I recently received an email from a faculty member who wanted his students to collaborate online to essentially write a text on the course topic, and he asked whether to use a wiki or Google Docs. So I replied:
A wiki would be a good choice to support collaborative writing, and you would have a number of options for which wiki to use: the Wiki activity in Moodle, the campus Confluence wiki, or a third party wiki such as PBWorks:
http://pbworks.com/content/edu+overview?utm_campaign=nav-tracking&utm_source=Home%20navigation
Advantages for Moodle: no need for students to go to a site separate from the other course materials, one stop shopping, no need to deal with sign-in issues. You can set up a discussion forum activity for students to talk about the project, and the wiki for them to do it. Limitations: it’s not the most powerful wiki engine, and it would be another step at the end for the project to be exported to an accessible location.
The Confluence wiki on campus has better editing features, and pages that students are working on can also include separate comments for discussing the work and planning changes. No sign in issues as it uses the Purchase College login. The campus Confluence wiki is not accessible to outside parties though.
Outside systems such as PBWorks: you and your students would need to deal with a separate login, and it wouldn’t be tied in with other resources and activities you are using in your Moodle course. It would be a more robust wiki system however, and sharing the final product with the world would be easy.
For any of the wiki options, I’m guessing you would set up the different chapters as distinct pages in the wiki project, and have a front page with table of contents that links to the different chapters. Both Moodle and Confluence would allow you to export the site in one format or another. I’m sure something like PBWorks would allow that as well.
If you went the Google Docs route, you’d have to deal with making sure students are set up with Google accounts so that the developing docs can be shared with all of the students. You’d probably set up each chapter as a separate doc, and you would have the option to choose which students have editing rights on the different chapter docs and which have just view access. You could share the set of docs with everyone, once the project is done. You’d also be able to export each doc as a Word or PDF file, if that’s the end point you’re looking for. You could then combine all of the chapter .doc or .pdf files to create your overall book.

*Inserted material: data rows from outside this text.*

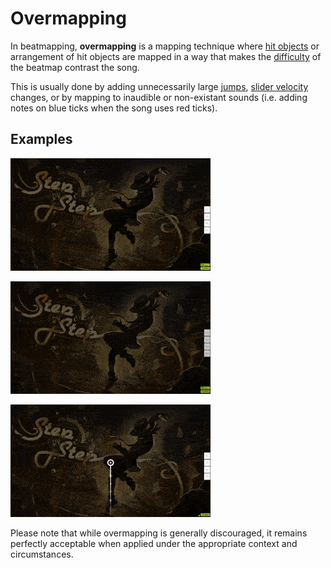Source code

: # Overmapping

In beatmapping, **overmapping** is a mapping technique where [hit objects](/wiki/Gameplay/Hit_object) or arrangement of hit objects are mapped in a way that makes the [difficulty](/wiki/Beatmap/Difficulty) of the beatmap contrast the song.

This is usually done by adding unnecessarily large [jumps](/wiki/Beatmap/Pattern/osu!/Jump), [slider velocity](/wiki/Gameplay/Hit_object/Slider/Slider_velocity) changes, or by mapping to inaudible or non-existant sounds (i.e. adding notes on blue ticks when the song uses red ticks).

## Examples

![Example of overmapping by excessively high object density](img/overmap-stream.gif "Example of overmapping by excessively high object density")

![Example of overmapping by excessively high object spacing](img/overmap-jump.gif "Example of overmapping by excessively high object spacing")

![Example of overmapping by excessively high slider velocity](img/overmap-slider.gif "Example of overmapping by excessively high slider velocity")

Please note that while overmapping is generally discouraged, it remains perfectly acceptable when applied under the appropriate context and circumstances.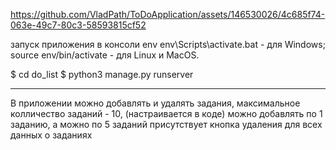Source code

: https://github.com/VladPath/ToDoApplication/assets/146530026/4c685f74-063e-49c7-80c3-58593815cf52

запуск приложения в консоли env
env\Scripts\activate.bat - для Windows;
source env/bin/activate - для Linux и MacOS.

 $ cd do_list 
 $ python3 manage.py runserver

----------------------------------
В приложении можно добавлять и удалять задания, максимальное колличество заданий - 10, (настраивается в коде)
можно добавлять по 1 заданию, а можно по 5 заданий 
присутствует кнопка удаления для всех данных о заданиях 

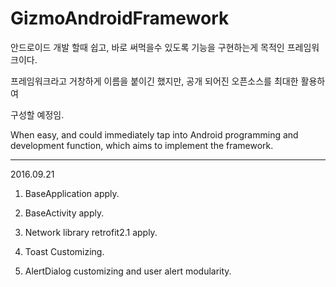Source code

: # GizmoAndroidFramework
안드로이드 개발 할때 쉽고, 바로 써먹을수 있도록 기능을 구현하는게 목적인 프레임워크이다. 

프레임워크라고 거창하게 이름을 붙이긴 했지만, 공개 되어진 오픈소스를 최대한 활용하여

구성할 예정임.

When easy, and could immediately tap into Android programming and development function, which aims to implement the framework.

----------------------------------------------------------
2016.09.21
1. BaseApplication apply.

2. BaseActivity apply.

3. Network library retrofit2.1 apply.

4. Toast Customizing.

5. AlertDialog customizing and user alert modularity.

 
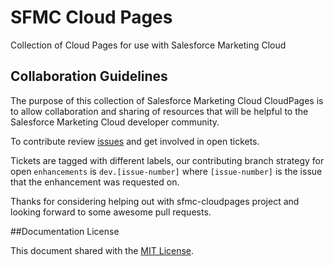 # SFMC Cloud Pages
Collection of Cloud Pages for use with Salesforce Marketing Cloud


## Collaboration Guidelines

The purpose of this collection of Salesforce Marketing Cloud CloudPages is to allow collaboration and sharing of resources that will be helpful to the Salesforce Marketing Cloud developer community.

To contribute review [issues](https://github.com/sfmcdg/sfmc-cloudpages/issues) and get involved in open tickets.

Tickets are tagged with different labels, our contributing branch strategy for open `enhancements` is `dev.[issue-number]` where `[issue-number]` is the issue that the enhancement was requested on.

Thanks for considering helping out with sfmc-cloudpages project and looking forward to some awesome pull requests.

##Documentation License

This document shared with the [MIT License](https://github.com/sfmcdg/sfmc-cloudpages/blob/master/LICENSE).
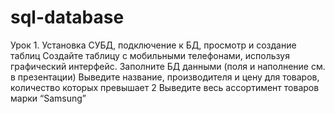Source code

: # sql-database
  Урок 1. Установка СУБД, подключение к БД, просмотр и создание таблиц
Создайте таблицу с мобильными телефонами, используя графический интерфейс. Заполните БД данными (поля и наполнение см. в презентации)
Выведите название, производителя и цену для товаров, количество которых превышает 2
Выведите весь ассортимент товаров марки “Samsung”
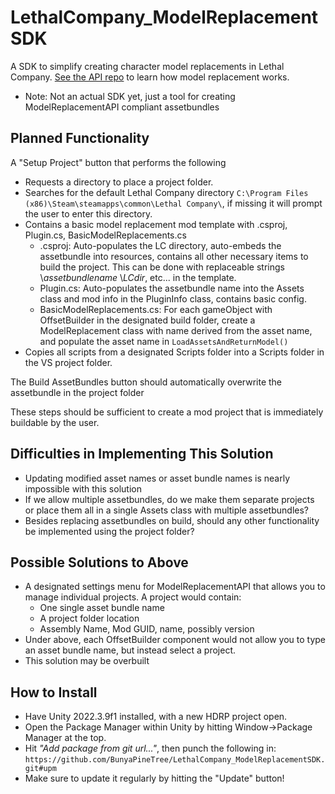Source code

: # LethalCompany_ModelReplacementSDK
A SDK to simplify creating character model replacements in Lethal Company. [See the API repo](https://github.com/BunyaPineTree/LethalCompany_ModelReplacementAPI) to learn how model replacement works. 
* Note: Not an actual SDK yet, just a tool for creating ModelReplacementAPI compliant assetbundles

Planned Functionality
-
A "Setup Project" button that performs the following
- Requests a directory to place a project folder.
- Searches for the default Lethal Company directory `C:\Program Files (x86)\Steam\steamapps\common\Lethal Company\`, if missing it will prompt the user to enter this directory.
- Contains a basic model replacement mod template with .csproj, Plugin.cs, BasicModelReplacements.cs
  - .csproj: Auto-populates the LC directory, auto-embeds the assetbundle into resources, contains all other necessary items to build the project. This can be done with replaceable strings \\$assetbundlename$ \\$LCdir$, etc... in the template.
  - Plugin.cs: Auto-populates the assetbundle name into the Assets class and mod info in the PluginInfo class, contains basic config.
  - BasicModelReplacements.cs: For each gameObject with OffsetBuilder in the designated build folder, create a ModelReplacement class with name derived from the asset name, and populate the asset name in `LoadAssetsAndReturnModel()`
- Copies all scripts from a designated Scripts folder into a Scripts folder in the VS project folder.

The Build AssetBundles button should automatically overwrite the assetbundle in the project folder 

These steps should be sufficient to create a mod project that is immediately buildable by the user.

Difficulties in Implementing This Solution
-
- Updating modified asset names or asset bundle names is nearly impossible with this solution
- If we allow multiple assetbundles, do we make them separate projects or place them all in a single Assets class with multiple assetbundles?
- Besides replacing assetbundles on build, should any other functionality be implemented using the project folder?

Possible Solutions to Above
-
- A designated settings menu for ModelReplacementAPI that allows you to manage individual projects. A project would contain:
  - One single asset bundle name
  - A project folder location
  - Assembly Name, Mod GUID, name, possibly version
- Under above, each OffsetBuilder component would not allow you to type an asset bundle name, but instead select a project.
- This solution may be overbuilt

How to Install
-
- Have Unity 2022.3.9f1 installed, with a new HDRP project open.
- Open the Package Manager within Unity by hitting Window->Package Manager at the top.
- Hit *"Add package from git url..."*, then punch the following in: `https://github.com/BunyaPineTree/LethalCompany_ModelReplacementSDK.git#upm`
- Make sure to update it regularly by hitting the "Update" button!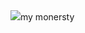  <html>
  <title> its me yeshi</title>
  <body>
  <h1>  </h1>
    <br>
    <img src=
<a href="tharlam.org">my monersty</a>
   
    
  </body>
</html>
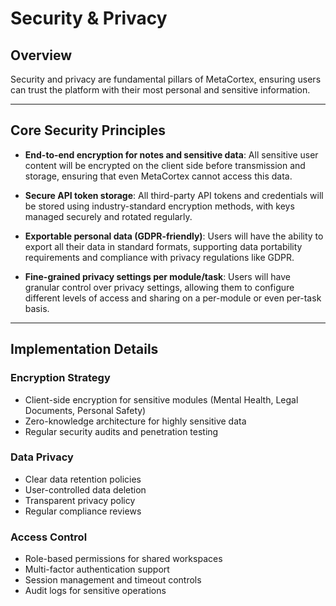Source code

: # Security & Privacy

## Overview
Security and privacy are fundamental pillars of MetaCortex, ensuring users can trust the platform with their most personal and sensitive information.

---

## Core Security Principles

- **End-to-end encryption for notes and sensitive data**: All sensitive user content will be encrypted on the client side before transmission and storage, ensuring that even MetaCortex cannot access this data.

- **Secure API token storage**: All third-party API tokens and credentials will be stored using industry-standard encryption methods, with keys managed securely and rotated regularly.

- **Exportable personal data (GDPR-friendly)**: Users will have the ability to export all their data in standard formats, supporting data portability requirements and compliance with privacy regulations like GDPR.

- **Fine-grained privacy settings per module/task**: Users will have granular control over privacy settings, allowing them to configure different levels of access and sharing on a per-module or even per-task basis.

---

## Implementation Details

### Encryption Strategy
- Client-side encryption for sensitive modules (Mental Health, Legal Documents, Personal Safety)
- Zero-knowledge architecture for highly sensitive data
- Regular security audits and penetration testing

### Data Privacy
- Clear data retention policies
- User-controlled data deletion
- Transparent privacy policy
- Regular compliance reviews

### Access Control
- Role-based permissions for shared workspaces
- Multi-factor authentication support
- Session management and timeout controls
- Audit logs for sensitive operations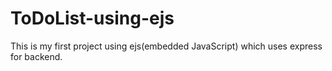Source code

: # ToDoList-using-ejs
This is my first project using ejs(embedded JavaScript) which uses express for backend.
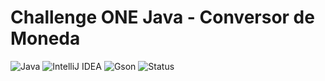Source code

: # Challenge ONE Java - Conversor de Moneda

![Java](https://img.shields.io/badge/java-17-orange)
![IntelliJ IDEA](https://img.shields.io/badge/IDE-IntelliJ%20IDEA-blueviolet?logo=intellij-idea)
![Gson](https://img.shields.io/badge/lib-Gson%202.10.1-brightgreen)
![Status](https://img.shields.io/badge/status-finalizado-success)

If this is going to be a major project for your online course, you’ll also want to be able to see what contributions each student is making. All the wiki tools and Google Docs saves a version history, which you can use to see who’s updating the documents and what they are adding (or substracting). I don’t know that any of them have an option for reviewing all of the changes made by a specific collaborator, so you might be stuck with having to review each document version, to see how substantial each individual contribution by a student is.
Too many options maybe….
Let me know what direction you think best fits your project idea.